» Work required
Please copy every line with the string "dụng" from the entries below.

====== Record extracts ======

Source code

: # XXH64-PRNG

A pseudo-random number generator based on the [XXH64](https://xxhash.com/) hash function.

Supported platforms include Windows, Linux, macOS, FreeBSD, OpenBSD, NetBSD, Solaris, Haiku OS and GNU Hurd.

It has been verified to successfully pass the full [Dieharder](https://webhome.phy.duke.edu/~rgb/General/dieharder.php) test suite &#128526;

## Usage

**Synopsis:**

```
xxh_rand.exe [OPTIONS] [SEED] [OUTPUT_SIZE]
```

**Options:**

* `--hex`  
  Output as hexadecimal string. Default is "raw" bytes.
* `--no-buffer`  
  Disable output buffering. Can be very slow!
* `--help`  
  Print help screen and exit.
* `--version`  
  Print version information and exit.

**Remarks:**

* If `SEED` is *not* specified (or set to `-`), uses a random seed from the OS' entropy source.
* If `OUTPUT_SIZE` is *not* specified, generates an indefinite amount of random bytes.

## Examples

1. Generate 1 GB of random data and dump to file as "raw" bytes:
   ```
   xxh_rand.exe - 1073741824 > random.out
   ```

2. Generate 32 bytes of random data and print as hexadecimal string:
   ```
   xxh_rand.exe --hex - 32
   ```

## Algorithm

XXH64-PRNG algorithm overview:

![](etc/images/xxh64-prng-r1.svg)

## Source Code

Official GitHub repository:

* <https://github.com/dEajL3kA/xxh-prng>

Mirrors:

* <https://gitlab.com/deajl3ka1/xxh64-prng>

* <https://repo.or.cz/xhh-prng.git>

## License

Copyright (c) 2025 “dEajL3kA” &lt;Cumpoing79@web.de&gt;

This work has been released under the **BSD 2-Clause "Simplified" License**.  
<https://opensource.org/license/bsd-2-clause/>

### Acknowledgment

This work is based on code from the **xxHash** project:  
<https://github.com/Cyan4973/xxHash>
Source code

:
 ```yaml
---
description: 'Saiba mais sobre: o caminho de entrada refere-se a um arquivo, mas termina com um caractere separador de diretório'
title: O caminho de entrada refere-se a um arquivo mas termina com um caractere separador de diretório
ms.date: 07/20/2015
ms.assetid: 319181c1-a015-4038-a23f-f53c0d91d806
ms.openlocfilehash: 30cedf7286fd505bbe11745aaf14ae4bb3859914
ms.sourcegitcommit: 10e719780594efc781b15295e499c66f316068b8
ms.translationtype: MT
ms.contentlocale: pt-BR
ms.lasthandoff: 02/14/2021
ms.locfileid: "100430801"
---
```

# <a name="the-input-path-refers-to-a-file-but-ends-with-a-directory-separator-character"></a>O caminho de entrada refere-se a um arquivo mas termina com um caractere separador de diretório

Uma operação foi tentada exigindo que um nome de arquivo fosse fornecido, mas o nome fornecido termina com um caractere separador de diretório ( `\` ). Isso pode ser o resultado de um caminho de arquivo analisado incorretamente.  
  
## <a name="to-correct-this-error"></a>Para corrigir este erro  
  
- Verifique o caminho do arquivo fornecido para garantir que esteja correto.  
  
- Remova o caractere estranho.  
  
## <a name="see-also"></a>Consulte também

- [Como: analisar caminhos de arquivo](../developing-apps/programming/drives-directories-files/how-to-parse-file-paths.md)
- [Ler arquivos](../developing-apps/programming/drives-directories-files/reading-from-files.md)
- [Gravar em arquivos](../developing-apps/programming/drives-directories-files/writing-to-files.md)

======
====== Record extracts ======

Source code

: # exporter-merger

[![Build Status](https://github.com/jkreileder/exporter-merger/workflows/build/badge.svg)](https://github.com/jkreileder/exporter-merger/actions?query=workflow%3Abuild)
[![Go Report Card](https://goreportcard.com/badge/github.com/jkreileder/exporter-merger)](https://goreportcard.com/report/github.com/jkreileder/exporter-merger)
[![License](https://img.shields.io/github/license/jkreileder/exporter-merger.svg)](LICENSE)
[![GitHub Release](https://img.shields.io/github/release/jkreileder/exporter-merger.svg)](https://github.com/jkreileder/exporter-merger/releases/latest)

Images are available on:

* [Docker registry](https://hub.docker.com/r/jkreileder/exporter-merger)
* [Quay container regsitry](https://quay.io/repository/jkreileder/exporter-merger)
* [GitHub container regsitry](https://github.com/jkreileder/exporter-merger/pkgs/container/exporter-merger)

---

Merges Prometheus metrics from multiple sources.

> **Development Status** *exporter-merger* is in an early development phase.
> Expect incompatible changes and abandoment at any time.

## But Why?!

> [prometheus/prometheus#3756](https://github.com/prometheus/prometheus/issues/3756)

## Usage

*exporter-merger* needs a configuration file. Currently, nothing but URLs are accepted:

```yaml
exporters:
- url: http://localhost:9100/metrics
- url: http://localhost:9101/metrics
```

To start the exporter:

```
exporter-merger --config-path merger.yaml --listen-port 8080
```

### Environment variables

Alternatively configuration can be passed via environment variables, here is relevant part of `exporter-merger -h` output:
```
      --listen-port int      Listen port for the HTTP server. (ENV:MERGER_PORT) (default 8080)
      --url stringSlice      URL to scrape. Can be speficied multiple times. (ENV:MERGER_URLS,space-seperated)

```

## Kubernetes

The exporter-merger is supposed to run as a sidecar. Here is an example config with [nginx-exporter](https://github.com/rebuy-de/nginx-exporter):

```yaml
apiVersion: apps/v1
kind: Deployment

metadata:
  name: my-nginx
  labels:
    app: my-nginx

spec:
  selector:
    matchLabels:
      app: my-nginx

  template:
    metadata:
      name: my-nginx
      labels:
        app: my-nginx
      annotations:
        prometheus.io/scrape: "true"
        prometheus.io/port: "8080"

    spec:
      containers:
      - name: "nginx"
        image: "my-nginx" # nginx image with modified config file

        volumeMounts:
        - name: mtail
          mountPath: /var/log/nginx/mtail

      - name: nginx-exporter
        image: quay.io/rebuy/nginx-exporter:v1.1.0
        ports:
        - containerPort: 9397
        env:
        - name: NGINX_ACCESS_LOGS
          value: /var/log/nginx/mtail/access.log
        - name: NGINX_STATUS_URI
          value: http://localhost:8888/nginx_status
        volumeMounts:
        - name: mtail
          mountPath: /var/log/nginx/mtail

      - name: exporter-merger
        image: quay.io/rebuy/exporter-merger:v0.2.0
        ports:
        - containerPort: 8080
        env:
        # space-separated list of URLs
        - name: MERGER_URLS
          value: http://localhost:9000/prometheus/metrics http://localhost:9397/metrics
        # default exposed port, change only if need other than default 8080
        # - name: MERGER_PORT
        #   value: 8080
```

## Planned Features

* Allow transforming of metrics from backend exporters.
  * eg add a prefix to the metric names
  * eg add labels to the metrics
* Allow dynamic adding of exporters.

======
====== Record extracts ======

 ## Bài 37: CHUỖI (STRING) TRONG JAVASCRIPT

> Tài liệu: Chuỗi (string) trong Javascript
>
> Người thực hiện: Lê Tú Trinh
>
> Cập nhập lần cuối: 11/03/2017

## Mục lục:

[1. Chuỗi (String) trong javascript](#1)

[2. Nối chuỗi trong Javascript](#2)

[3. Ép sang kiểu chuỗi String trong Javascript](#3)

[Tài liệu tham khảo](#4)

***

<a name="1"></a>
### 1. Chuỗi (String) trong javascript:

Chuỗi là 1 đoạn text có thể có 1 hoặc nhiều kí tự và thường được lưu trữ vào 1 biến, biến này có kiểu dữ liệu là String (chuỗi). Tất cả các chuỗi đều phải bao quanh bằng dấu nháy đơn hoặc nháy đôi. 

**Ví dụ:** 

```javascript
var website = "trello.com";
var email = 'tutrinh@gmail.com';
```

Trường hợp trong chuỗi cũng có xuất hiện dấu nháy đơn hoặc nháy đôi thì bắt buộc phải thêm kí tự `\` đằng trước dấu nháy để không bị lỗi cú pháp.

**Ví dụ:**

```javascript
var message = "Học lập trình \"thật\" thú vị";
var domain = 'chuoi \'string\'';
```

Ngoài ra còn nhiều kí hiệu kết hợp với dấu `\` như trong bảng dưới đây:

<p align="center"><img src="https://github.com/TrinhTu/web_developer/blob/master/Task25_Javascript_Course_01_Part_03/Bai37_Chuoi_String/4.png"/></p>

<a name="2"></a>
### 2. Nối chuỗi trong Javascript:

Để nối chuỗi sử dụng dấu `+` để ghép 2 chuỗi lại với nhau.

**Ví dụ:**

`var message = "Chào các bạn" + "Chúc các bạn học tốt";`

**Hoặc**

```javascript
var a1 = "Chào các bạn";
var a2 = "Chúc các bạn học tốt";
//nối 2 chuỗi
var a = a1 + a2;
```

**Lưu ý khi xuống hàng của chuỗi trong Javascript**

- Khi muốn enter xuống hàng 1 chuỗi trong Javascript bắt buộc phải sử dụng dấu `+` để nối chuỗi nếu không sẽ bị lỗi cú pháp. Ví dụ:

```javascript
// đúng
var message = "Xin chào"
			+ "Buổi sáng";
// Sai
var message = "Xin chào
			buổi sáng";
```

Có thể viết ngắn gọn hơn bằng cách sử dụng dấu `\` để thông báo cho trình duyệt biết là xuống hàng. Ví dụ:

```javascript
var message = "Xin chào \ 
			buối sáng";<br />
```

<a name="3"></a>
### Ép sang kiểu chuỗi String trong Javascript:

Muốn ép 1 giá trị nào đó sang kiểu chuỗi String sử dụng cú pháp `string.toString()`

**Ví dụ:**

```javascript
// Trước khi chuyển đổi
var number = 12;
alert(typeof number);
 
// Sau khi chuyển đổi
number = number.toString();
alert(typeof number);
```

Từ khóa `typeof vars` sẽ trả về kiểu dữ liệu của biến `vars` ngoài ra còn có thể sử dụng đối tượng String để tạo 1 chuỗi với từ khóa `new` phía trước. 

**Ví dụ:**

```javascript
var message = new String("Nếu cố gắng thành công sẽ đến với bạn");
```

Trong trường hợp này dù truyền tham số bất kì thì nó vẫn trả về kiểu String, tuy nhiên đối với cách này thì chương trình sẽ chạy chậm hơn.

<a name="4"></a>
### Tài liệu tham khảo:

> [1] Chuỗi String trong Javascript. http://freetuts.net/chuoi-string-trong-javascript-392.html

======

» Answer box
Để nối chuỗi sử dụng dấu `+` để ghép 2 chuỗi lại với nhau.
- Khi muốn enter xuống hàng 1 chuỗi trong Javascript bắt buộc phải sử dụng dấu `+` để nối chuỗi nếu không sẽ bị lỗi cú pháp. Ví dụ:
Có thể viết ngắn gọn hơn bằng cách sử dụng dấu `\` để thông báo cho trình duyệt biết là xuống hàng. Ví dụ:
Muốn ép 1 giá trị nào đó sang kiểu chuỗi String sử dụng cú pháp `string.toString()`
Từ khóa `typeof vars` sẽ trả về kiểu dữ liệu của biến `vars` ngoài ra còn có thể sử dụng đối tượng String để tạo 1 chuỗi với từ khóa `new` phía trước. 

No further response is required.